2010年を振り返る[サイエンス/テクノロジー/教養]

 2010年に読んだサイエンス/テクノロジー/教養本のうち、印象に残ったものについてまとめてみます。なお、あくまで「2010年に私が読んだ」という意味であって、出版時期とは必ずしも関係ありません。

 昨年は、とにかくポピュラーサイエンス本が大当たりの年でした。

 まずサイエンス一般としては、家庭で出来る「爆発や放電などスペクタクルを伴う科学実験」の方法を、美麗カラー写真と共に具体的に教えてくれる『Mad Science 炎と煙と轟音の科学実験54』(Theodore Gray)のインパクトが大きかった。幼い頃にこの本に出会った子供は、きっと人生が変わるでしょう。

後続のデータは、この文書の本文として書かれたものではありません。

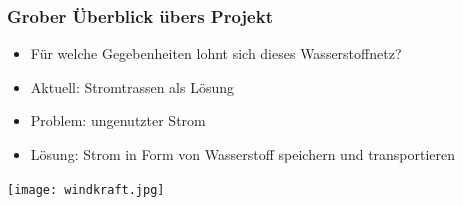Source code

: \documentclass[aspectratio=169,t]{beamer}
\begin{document}
	\begin{frame}
		\frametitle{Grober Überblick übers Projekt}
		\vspace*{-4mm}
		\begin{minipage}{1\linewidth}
			\begin{minipage}{.5\linewidth}
				\vspace*{-12mm}
				
				\begin{itemize}
					
					\item Für welche Gegebenheiten lohnt sich dieses Wasserstoffnetz?
						\vspace*{2mm}
					
					\item Aktuell: Stromtrassen als Lösung
						\vspace*{2mm}
					
					\item Problem: ungenutzter Strom 
						\vspace*{2mm}
					
					\item Lösung: Strom in Form von Wasserstoff speichern und transportieren 
					
					
				\end{itemize}
			\end{minipage}
			\hfill
			\begin{minipage}{.5\linewidth}
				\centering
				\texttt{[image: windkraft.jpg]}
				
			\end{minipage}
		\end{minipage}	
		
		
		
	\end{frame}
	
	
\end{document}
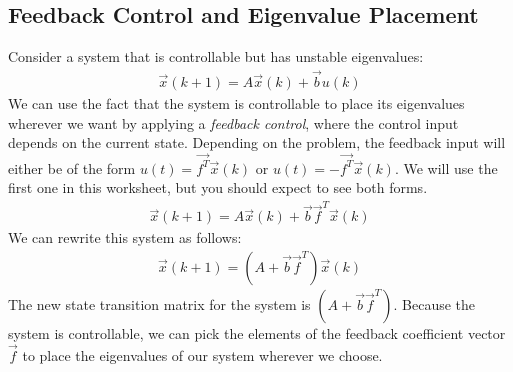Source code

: \subsection*{Feedback Control and Eigenvalue Placement}
Consider a system that is controllable but has unstable eigenvalues:
\begin{align*}
    \vec{x}(k + 1) = A\vec{x}(k) + \vec{b}u(k)
\end{align*}
We can use the fact that the system is controllable to place its eigenvalues wherever we want by applying a \textit{feedback control}, where the control input depends on the current state. Depending on the problem, the feedback input will either be of the form $u(t) = \vec{f^T} \vec{x}(k)$ or $u(t) = -\vec{f^T} \vec{x}(k)$. We will use the first one in this worksheet, but you should expect to see both forms.
\begin{align*}
    \vec{x}(k + 1) = A\vec{x}(k) + \vec{b}\vec{f}^T \vec{x}(k)
\end{align*}
We can rewrite this system as follows:
\begin{align*}
    \vec{x}(k + 1) = (A + \vec{b}\vec{f}^T) \vec{x}(k)
\end{align*}
The new state transition matrix for the system is $(A + \vec{b}\vec{f}^T)$. Because the system is controllable, we can pick the elements of the feedback coefficient vector $\vec{f}$ to place the eigenvalues of our system wherever we choose. \\
\newline

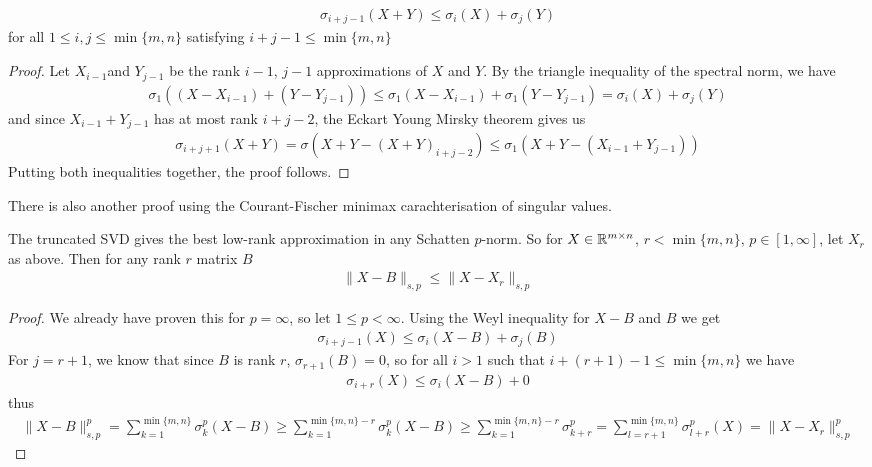 \begin{thm}
  \begin{align*}
    \sigma_{i+j -1}(X + Y) \leq \sigma_i(X) + \sigma_j(Y)
  \end{align*}
  for all $1 \leq i,j \leq \min\{m,n\}$ satisfying $i+j-1 \leq \min\{m,n\}$
\end{thm}
\begin{proof}
Let $X_{i-1}$and $Y_{j-1}$ be the rank $i-1$, $j-1$ approximations of $X$ and $Y$. By the triangle inequality of the spectral norm, we have
\begin{align*}
  \sigma_1((X - X_{i-1}) + (Y - Y_{j-1})) \leq \sigma_1(X - X_{i-1}) + \sigma_1(Y - Y_{j-1}) = \sigma_i(X) + \sigma_j(Y)
\end{align*}
and since $X_{i-1} + Y_{j-1}$ has at most rank $i+j-2$, the Eckart Young Mirsky theorem gives us
\begin{align*}
  \sigma_{i+j+1}(X+Y) = \sigma(X + Y - (X+Y)_{i+j-2}) \leq \sigma_1(X + Y - (X_{i-1} + Y_{j-1})) 
\end{align*}
Putting both inequalities together, the proof follows.
\end{proof}
There is also another proof using the Courant-Fischer minimax carachterisation of singular values.

\begin{thm}
  The truncated SVD gives the best low-rank approximation in any Schatten $p$-norm. So for $X \in \mathbb{R}^{m \times n}$, $r < \min\{m,n\}$, $p \in [1,\infty]$, let $X_r$ as above. Then for any rank $r$ matrix $B$
  \begin{align*}
    \|X - B\|_{s,p} \leq \|X - X_r\|_{s,p}
  \end{align*}
\end{thm}
\begin{proof}
  We already have proven this for $p = \infty$, so let $1 \leq p < \infty$.
  Using the Weyl inequality for $X - B$ and $B$ we get
  \begin{align*}
    \sigma_{i+j-1}(X) \leq \sigma_i(X - B) + \sigma_j(B)
  \end{align*}
  For $j = r+1$, we know that since $B$ is rank $r$, $\sigma_{r+1}(B) = 0$, so for all $i > 1$ such that $i + (r+1) - 1 \leq \min \{m,n\}$ we have
  \begin{align*}
    \sigma_{i+r}(X) \leq \sigma_i(X - B) + 0
  \end{align*}
  thus
  \begin{align*}
    \|X - B\|_{s,p}^{p} = \sum_{k=1}^{\min \{m,n\}} \sigma_k^{p}(X - B) \geq \sum_{k=1}^{\min \{m,n\} - r} \sigma_k^{p}(X-B) \geq \sum_{k=1}^{\min \{m,n\}-r} \sigma_{k+r}^{p} = \sum_{l=r+1}^{\min \{m,n\}} \sigma_{l+r}^{p}(X) = \|X-X_r\|_{s,p}^{p}
  \end{align*}

\end{proof}
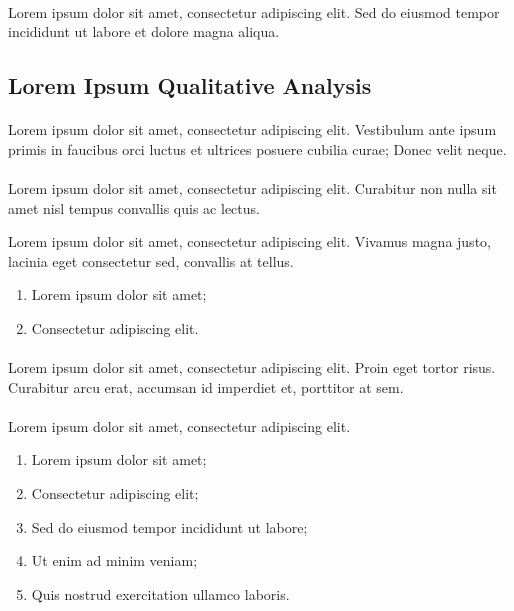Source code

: \paragraph{}
Lorem ipsum dolor sit amet, consectetur adipiscing elit. Sed do eiusmod tempor incididunt ut labore et dolore magna aliqua.

\subsection*{Lorem Ipsum Qualitative Analysis}

\paragraph{}
Lorem ipsum dolor sit amet, consectetur adipiscing elit. Vestibulum ante ipsum primis in faucibus orci luctus et ultrices posuere cubilia curae; Donec velit neque.

\paragraph{}
Lorem ipsum dolor sit amet, consectetur adipiscing elit. Curabitur non nulla sit amet nisl tempus convallis quis ac lectus.

Lorem ipsum dolor sit amet, consectetur adipiscing elit. Vivamus magna justo, lacinia eget consectetur sed, convallis at tellus.
\begin{enumerate}
\item Lorem ipsum dolor sit amet;
\item Consectetur adipiscing elit.
\end{enumerate}

\paragraph{}
Lorem ipsum dolor sit amet, consectetur adipiscing elit. Proin eget tortor risus. Curabitur arcu erat, accumsan id imperdiet et, porttitor at sem.

\paragraph{}
Lorem ipsum dolor sit amet, consectetur adipiscing elit.
\begin{enumerate}
\item Lorem ipsum dolor sit amet;
\item Consectetur adipiscing elit;
\item Sed do eiusmod tempor incididunt ut labore;
\item Ut enim ad minim veniam;
\item Quis nostrud exercitation ullamco laboris.
\end{enumerate}

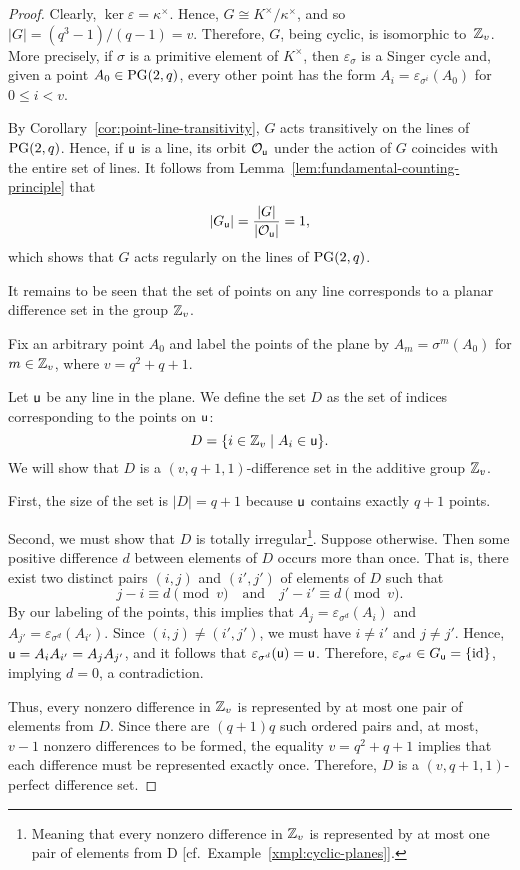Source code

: \begin{proof}
    Clearly, $\ker\varepsilon=\kappa^\times$. Hence, $G\cong K^\times/\kappa^\times$, and so $|G|=(q^3-1)/(q-1)=v$. Therefore, $G$, being cyclic, is isomorphic to~$\mathbb{Z}_v$. More precisely, if $\sigma$ is a primitive element of $K^\times$, then $\varepsilon_\sigma$ is a Singer cycle and, given a point $A_0\in\operatorname{PG}(2,q)$, every other point has the form $A_i=\varepsilon_{\sigma^i}(A_0)$ for $0\le i<v$.

    By Corollary~\ref{cor:point-line-transitivity}, $G$ acts transitively on the lines of $\operatorname{PG}(2,q)$. Hence, if $\mathsf u$ is a line, its orbit $\mathcal{O}_{\mathsf u}$ under the action of $G$ coincides with the entire set of lines. It follows from Lemma~\ref{lem:fundamental-counting-principle} that
    \[
        |G_{\mathsf u}| = \frac{|G|}{|\mathcal{O}_{\mathsf u}|} = 1,
    \]
    which shows that $G$ acts regularly on the lines of $\operatorname{PG}(2,q)$.

    It remains to be seen that the set of points on any line corresponds to a planar difference set in the group\/ $\mathbb{Z}_v$.

    Fix an arbitrary point $A_0$ and label the points of the plane by $A_m = \sigma^m(A_0)$ for $m \in \mathbb{Z}_v$, where $v = q^2+q+1$.

    Let $\mathsf{u}$ be any line in the plane. We define the set $D$ as the set of indices corresponding to the points on $\mathsf{u}$:
    \[
        D = \{i \in \mathbb{Z}_v \mid A_i \in \mathsf{u}\}.
    \]
    We will show that $D$ is a $(v, q+1, 1)$-difference set in the additive group $\mathbb{Z}_v$.
    
    First, the size of the set is $|D|=q+1$ because $\mathsf u$ contains exactly $q+1$ points.
    
    Second, we must show that $D$ is totally irregular\footnote{Meaning that every nonzero difference in $\mathbb{Z}_v$ is represented by at most one pair of elements from D [cf.~Example~\ref{xmpl:cyclic-planes}].}. Suppose otherwise. Then some positive difference $d$ between elements of $D$ occurs more than once. That is, there exist two distinct pairs $(i,j)$ and $(i',j')$ of elements of $D$ such that
    \[
        j - i \equiv d \pmod{v}
        \quad\text{and}\quad
        j' - i' \equiv d \pmod{v}.
    \]
    By our labeling of the points, this implies that $A_j = \varepsilon_{\sigma^d}(A_i)$ and $A_{j'} = \varepsilon_{\sigma^d}(A_{i'})$. Since $(i,j)\ne(i',j')$, we must have $i \ne i'$ and $j \ne j'$. Hence, $\mathsf u = A_iA_{i'} = A_jA_{j'}$, and it follows that $\varepsilon_{\sigma^d}(\mathsf u) = \mathsf u$. Therefore, $\varepsilon_{\sigma^d} \in G_{\mathsf u} = \{\operatorname{id}\}$, implying $d = 0$, a contradiction.


    Thus, every nonzero difference in $\mathbb{Z}_v$ is represented by at most one pair of elements from $D$. Since there are $(q+1)q$ such ordered pairs and, at most, $v-1$ nonzero differences to be formed, the equality $v=q^2+q+1$ implies that each difference must be represented exactly once. Therefore, $D$ is a $(v,q+1,1)$-perfect difference set.
    
\end{proof}

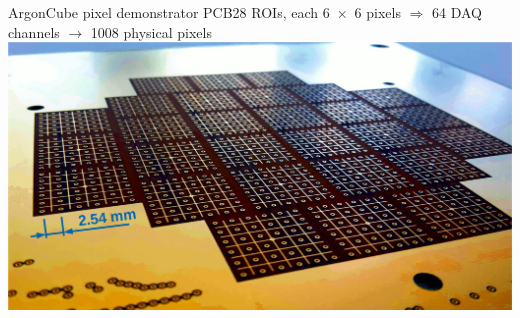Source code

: \documentclass[]{beamer}
\newcommand*{\emphcoltitle}{blue}
\newcommand*{\AC}{{ArgonCube}}
\begin{document}
\begin{frame}{\AC{} pixel demonstrator PCB}{\num{28} ROIs, each \num{6 x 6} pixels $\Rightarrow$ {\color{\emphcoltitle} \num{64} DAQ channels $\rightarrow$ \num{1008} physical pixels}}
	\centering
	\includegraphics[width=\textwidth]{viper/pixies}
\end{frame}
\end{document}
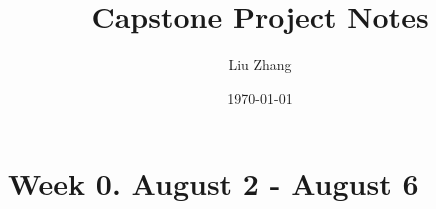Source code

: \documentclass{article}
\title{Capstone Project Notes}
\author{Liu Zhang}
\date{\today}
\begin{document}
\maketitle
\section{Week 0. August 2 - August 6}
\end{document}
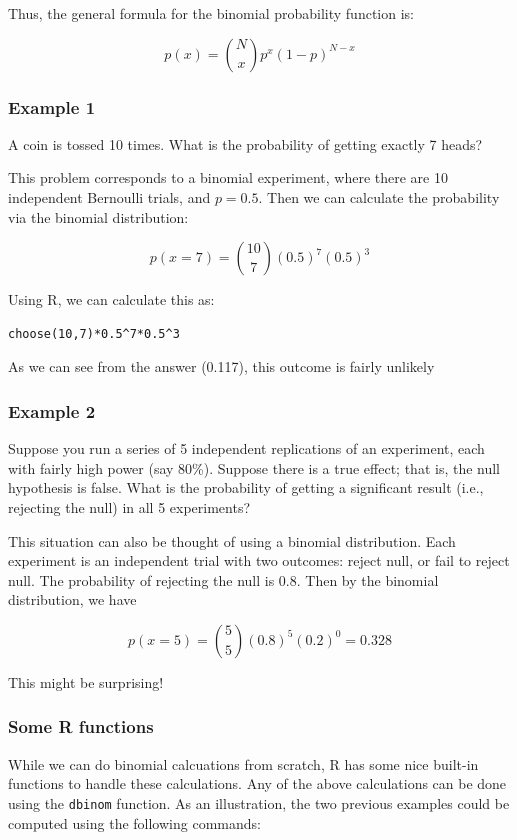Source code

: \documentclass[11pt]{article}
\begin{document}
Thus, the general formula for the binomial probability function is:

\[
p(x) = {N\choose x} p^x(1-p)^{N-x}
\]

\subsubsection*{Example 1}
\label{sec-3-1-1}
A coin is tossed 10 times.  What is the probability of getting exactly 7 heads?

This problem corresponds to a binomial experiment, where there are 10 independent Bernoulli trials, and $p=0.5$.  Then we can calculate the probability via the binomial distribution:

\[
p(x=7) = {10\choose 7} (0.5)^7(0.5)^3
\]

Using R, we can calculate this as:

\begin{verbatim}
choose(10,7)*0.5^7*0.5^3
\end{verbatim}

As we can see from the answer (0.117), this outcome is fairly unlikely

\subsubsection*{Example 2}
\label{sec-3-1-2}
Suppose you run a series of 5 independent replications of an experiment, each with fairly high power (say 80\%).  Suppose there is a true effect; that is, the null hypothesis is false.  What is the probability of getting a significant result (i.e., rejecting the null) in all 5 experiments?

This situation can also be thought of using a binomial distribution.  Each experiment is an independent trial with two outcomes: reject null, or fail to reject null.  The probability of rejecting the null is 0.8.  Then by the binomial distribution, we have

\[
p(x=5) = {5\choose 5} (0.8)^5(0.2)^0 = 0.328
\]

This might be surprising!



\subsubsection*{Some R functions}
\label{sec-3-1-3}

While we can do binomial calcuations from scratch, R has some nice built-in functions to handle these calculations.  Any of the above calculations can be done using the \texttt{dbinom} function.  As an illustration, the two previous examples could be computed using the following commands:
\end{document}
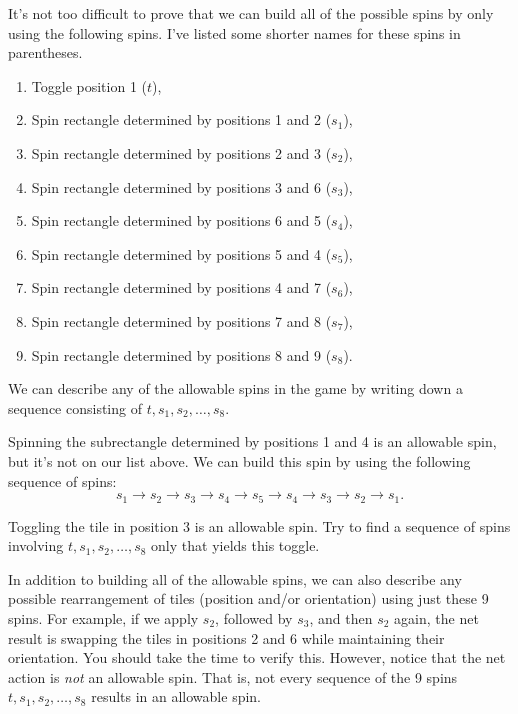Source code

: It's not too difficult to prove that we can build all of the possible spins by only using the following spins.  I've listed some shorter names for these spins in parentheses.
\begin{enumerate}
\item Toggle position 1 ($t$),
\item Spin rectangle determined by positions 1 and 2 ($s_1$),
\item Spin rectangle determined by positions 2 and 3 ($s_2$),
\item Spin rectangle determined by positions 3 and 6 ($s_3$),
\item Spin rectangle determined by positions 6 and 5 ($s_4$),
\item Spin rectangle determined by positions 5 and 4 ($s_5$),
\item Spin rectangle determined by positions 4 and 7 ($s_6$),
\item Spin rectangle determined by positions 7 and 8 ($s_7$),
\item Spin rectangle determined by positions 8 and 9 ($s_8$).
\end{enumerate}
We can describe any of the allowable spins in the game by writing down a sequence consisting of $t,s_1, s_2,\ldots, s_8$.

\begin{example}
Spinning the subrectangle determined by positions 1 and 4 is an allowable spin, but it's not on our list above. We can build this spin by using the following sequence of spins: 
\[
s_1\to s_2\to s_3\to s_4\to s_5\to s_4\to s_3\to s_2\to s_1.
\]
\end{example}

\begin{exercise}\label{exer:toggle}
Toggling the tile in position 3 is an allowable spin. Try to find a sequence of spins involving $t, s_1, s_2, \ldots, s_8$ only that yields this toggle.
\end{exercise}

In addition to building all of the allowable spins, we can also describe any possible rearrangement of tiles (position and/or orientation) using just these 9 spins.  For example, if we apply $s_2$, followed by $s_3$, and then $s_2$ again, the net result is swapping the tiles in positions 2 and 6 while maintaining their orientation.  You should take the time to verify this. However, notice that the net action is \emph{not} an allowable spin.  That is, not every sequence of the 9 spins $t, s_1, s_2,\ldots, s_8$ results in an allowable spin.  


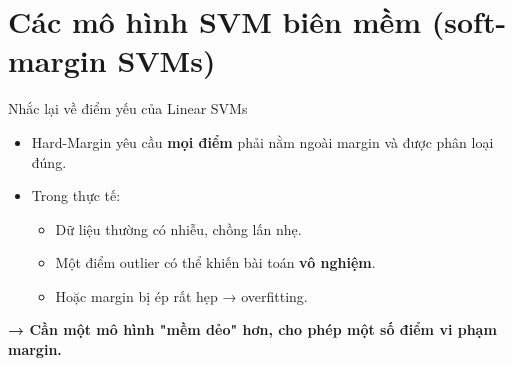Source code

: \section{Các mô hình SVM biên mềm (soft-margin SVMs)}

\begin{frame}{Nhắc lại về điểm yếu của Linear SVMs}
  \begin{itemize}
    \item Hard-Margin yêu cầu \textbf{mọi điểm} phải nằm ngoài margin và được phân loại đúng.
    \item Trong thực tế:
      \begin{itemize}
        \item Dữ liệu thường có nhiễu, chồng lấn nhẹ.
        \item Một điểm outlier có thể khiến bài toán \textbf{vô nghiệm}.
        \item Hoặc margin bị ép rất hẹp → overfitting.
      \end{itemize}
  \end{itemize}
  \vspace{0.3cm}
  \centering
  \textbf{→ Cần một mô hình "mềm dẻo" hơn, cho phép một số điểm vi phạm margin.}
\end{frame}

 『サはサイエンスのサ』(鹿野司)は、科学という「ものの見方」の面白さに焦点を当てたサイエンスエッセイ集。『悩ましい翻訳語 -科学用語の由来と誤訳』(垂水雄二)は、科学書の翻訳における混乱や誤訳について教えてくれる本。いずれも、はっとさせられる面白さです。

 疑似科学まわりでは、稀代の名サイエンスライターが専門家と組んで鍼灸やホメオパシーなどの代替医療を徹底的に検証した『代替医療のトリック』(サイモン・シン、エツァート・エルンスト)、進化論を否定する宗教的右派に対する滑稽にも思えるほどの猛反撃『進化の存在証明』(リチャード・ドーキンス)、ただの「ニセ科学」なのか「パラダイム変換をうながす大発見」なのか微妙な境界線上にある謎を集めた『まだ科学で解けない13の謎』(マイケル・ブルックス)といった本が素晴らしい。

 物理・天文学関連では、銀河系そのものの成り立ちや運動を扱った『銀河物理学入門』(祖父江義明)、極端な高圧や極低温など極限環境における物性の不思議を扱った『極限の科学』(伊達宗行)、そしてミクロとマクロの中間にある微細現象の驚異を扱った『ミドルワールド -動き続ける物質と生命の起原』(マーク・ホウ)が印象に残っています。

 数学では、様々なパズルやパラドックスなど数学の面白い話題を詰め込んだ『数学の秘密の本棚』(イアン・スチュアート)およびその続編『数学の魔法の宝箱』(イアン・スチュアート)が素敵でした。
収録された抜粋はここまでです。